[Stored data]
-------------------------

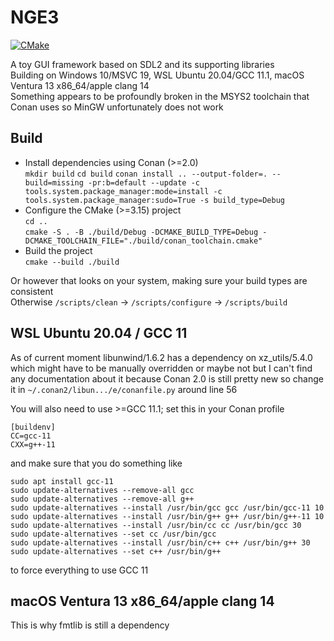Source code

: # NGE3

[![CMake](https://github.com/ningalu/nge3/actions/workflows/cmake.yml/badge.svg?branch=main)](https://github.com/ningalu/nge3/actions/workflows/cmake.yml)

A toy GUI framework based on SDL2 and its supporting libraries  
Building on Windows 10/MSVC 19, WSL Ubuntu 20.04/GCC 11.1, macOS Ventura 13 x86_64/apple clang 14  
Something appears to be profoundly broken in the MSYS2 toolchain that Conan uses so MinGW unfortunately does not work

## Build

- Install dependencies using Conan (>=2.0)  
  `mkdir build`
  `cd build`
  `conan install .. --output-folder=. --build=missing -pr:b=default --update -c tools.system.package_manager:mode=install -c tools.system.package_manager:sudo=True -s build_type=Debug`
- Configure the CMake (>=3.15) project  
  `cd ..`  
  `cmake -S . -B ./build/Debug -DCMAKE_BUILD_TYPE=Debug -DCMAKE_TOOLCHAIN_FILE="./build/conan_toolchain.cmake"`
- Build the project  
  `cmake --build ./build`

Or however that looks on your system, making sure your build types are consistent  
Otherwise `/scripts/clean` -> `/scripts/configure` -> `/scripts/build`

## WSL Ubuntu 20.04 / GCC 11

As of current moment libunwind/1.6.2 has a dependency on xz_utils/5.4.0 which might have to be manually overridden or maybe not but I can't find any documentation about it because Conan 2.0 is still pretty new so change it in `~/.conan2/libun.../e/conanfile.py` around line 56

You will also need to use >=GCC 11.1; set this in your Conan profile

```
[buildenv]
CC=gcc-11
CXX=g++-11
```

and make sure that you do something like

```
sudo apt install gcc-11
sudo update-alternatives --remove-all gcc
sudo update-alternatives --remove-all g++
sudo update-alternatives --install /usr/bin/gcc gcc /usr/bin/gcc-11 10
sudo update-alternatives --install /usr/bin/g++ g++ /usr/bin/g++-11 10
sudo update-alternatives --install /usr/bin/cc cc /usr/bin/gcc 30
sudo update-alternatives --set cc /usr/bin/gcc
sudo update-alternatives --install /usr/bin/c++ c++ /usr/bin/g++ 30
sudo update-alternatives --set c++ /usr/bin/g++
```

to force everything to use GCC 11

## macOS Ventura 13 x86_64/apple clang 14

This is why fmtlib is still a dependency
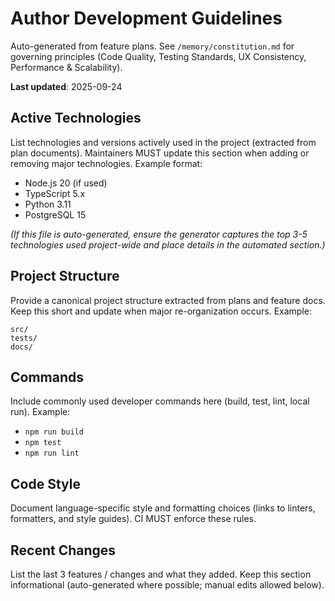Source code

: # Author Development Guidelines

Auto-generated from feature plans. See `/memory/constitution.md` for governing
principles (Code Quality, Testing Standards, UX Consistency, Performance & Scalability).

**Last updated**: 2025-09-24

## Active Technologies

List technologies and versions actively used in the project (extracted from plan
documents). Maintainers MUST update this section when adding or removing major
technologies. Example format:

- Node.js 20 (if used)
- TypeScript 5.x
- Python 3.11
- PostgreSQL 15

_(If this file is auto-generated, ensure the generator captures the top 3-5
technologies used project-wide and place details in the automated section.)_

## Project Structure

Provide a canonical project structure extracted from plans and feature docs. Keep
this short and update when major re-organization occurs. Example:

```
src/
tests/
docs/
```

## Commands

Include commonly used developer commands here (build, test, lint, local run).
Example:

- `npm run build`
- `npm test`
- `npm run lint`

## Code Style

Document language-specific style and formatting choices (links to linters,
formatters, and style guides). CI MUST enforce these rules.

## Recent Changes

List the last 3 features / changes and what they added. Keep this section
informational (auto-generated where possible; manual edits allowed below).

<!-- MANUAL ADDITIONS START -->
<!-- MANUAL ADDITIONS END -->
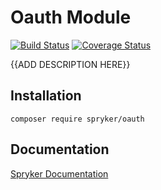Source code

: # Oauth Module
[![Build Status](https://travis-ci.org/spryker/oauth.svg)](https://travis-ci.org/spryker/oauth)
[![Coverage Status](https://coveralls.io/repos/github/spryker/oauth/badge.svg)](https://coveralls.io/github/spryker/oauth)

{{ADD DESCRIPTION HERE}}

## Installation

```
composer require spryker/oauth
```

## Documentation

[Spryker Documentation](https://academy.spryker.com/developing_with_spryker/module_guide/modules.html)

-------------------------

- What you should do:
Show all lines above holding the word "docs".

- Response:
Provide a canonical project structure extracted from plans and feature docs. Keep
docs/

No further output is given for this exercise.